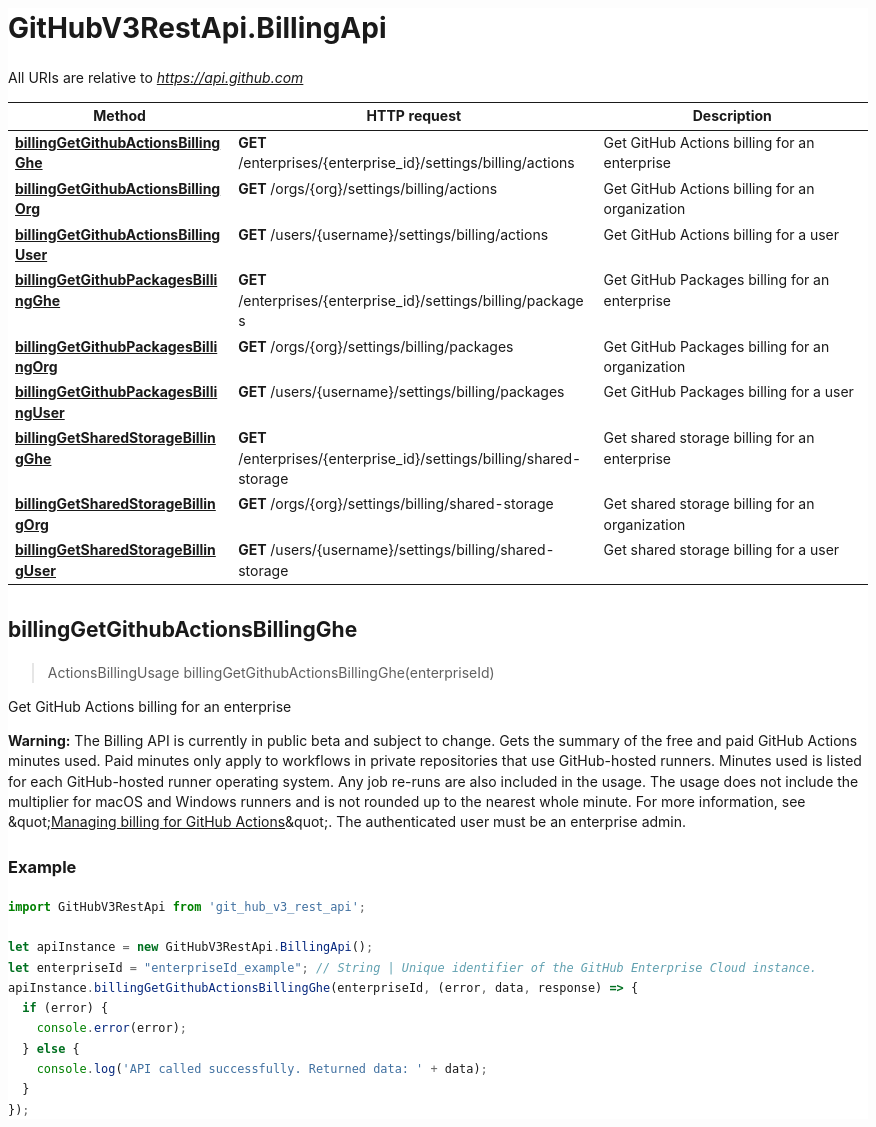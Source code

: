 # GitHubV3RestApi.BillingApi

All URIs are relative to *https://api.github.com*

Method | HTTP request | Description
------------- | ------------- | -------------
[**billingGetGithubActionsBillingGhe**](BillingApi.md#billingGetGithubActionsBillingGhe) | **GET** /enterprises/{enterprise_id}/settings/billing/actions | Get GitHub Actions billing for an enterprise
[**billingGetGithubActionsBillingOrg**](BillingApi.md#billingGetGithubActionsBillingOrg) | **GET** /orgs/{org}/settings/billing/actions | Get GitHub Actions billing for an organization
[**billingGetGithubActionsBillingUser**](BillingApi.md#billingGetGithubActionsBillingUser) | **GET** /users/{username}/settings/billing/actions | Get GitHub Actions billing for a user
[**billingGetGithubPackagesBillingGhe**](BillingApi.md#billingGetGithubPackagesBillingGhe) | **GET** /enterprises/{enterprise_id}/settings/billing/packages | Get GitHub Packages billing for an enterprise
[**billingGetGithubPackagesBillingOrg**](BillingApi.md#billingGetGithubPackagesBillingOrg) | **GET** /orgs/{org}/settings/billing/packages | Get GitHub Packages billing for an organization
[**billingGetGithubPackagesBillingUser**](BillingApi.md#billingGetGithubPackagesBillingUser) | **GET** /users/{username}/settings/billing/packages | Get GitHub Packages billing for a user
[**billingGetSharedStorageBillingGhe**](BillingApi.md#billingGetSharedStorageBillingGhe) | **GET** /enterprises/{enterprise_id}/settings/billing/shared-storage | Get shared storage billing for an enterprise
[**billingGetSharedStorageBillingOrg**](BillingApi.md#billingGetSharedStorageBillingOrg) | **GET** /orgs/{org}/settings/billing/shared-storage | Get shared storage billing for an organization
[**billingGetSharedStorageBillingUser**](BillingApi.md#billingGetSharedStorageBillingUser) | **GET** /users/{username}/settings/billing/shared-storage | Get shared storage billing for a user



## billingGetGithubActionsBillingGhe

> ActionsBillingUsage billingGetGithubActionsBillingGhe(enterpriseId)

Get GitHub Actions billing for an enterprise

**Warning:** The Billing API is currently in public beta and subject to change.  Gets the summary of the free and paid GitHub Actions minutes used.  Paid minutes only apply to workflows in private repositories that use GitHub-hosted runners. Minutes used is listed for each GitHub-hosted runner operating system. Any job re-runs are also included in the usage. The usage does not include the multiplier for macOS and Windows runners and is not rounded up to the nearest whole minute. For more information, see \&quot;[Managing billing for GitHub Actions](https://help.github.com/github/setting-up-and-managing-billing-and-payments-on-github/managing-billing-for-github-actions)\&quot;.  The authenticated user must be an enterprise admin.

### Example

```javascript
import GitHubV3RestApi from 'git_hub_v3_rest_api';

let apiInstance = new GitHubV3RestApi.BillingApi();
let enterpriseId = "enterpriseId_example"; // String | Unique identifier of the GitHub Enterprise Cloud instance.
apiInstance.billingGetGithubActionsBillingGhe(enterpriseId, (error, data, response) => {
  if (error) {
    console.error(error);
  } else {
    console.log('API called successfully. Returned data: ' + data);
  }
});
```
_ _ _ _
Problem to solve
Say how many lines above contain the string "apiInstance", writing only the number.

Answer area
2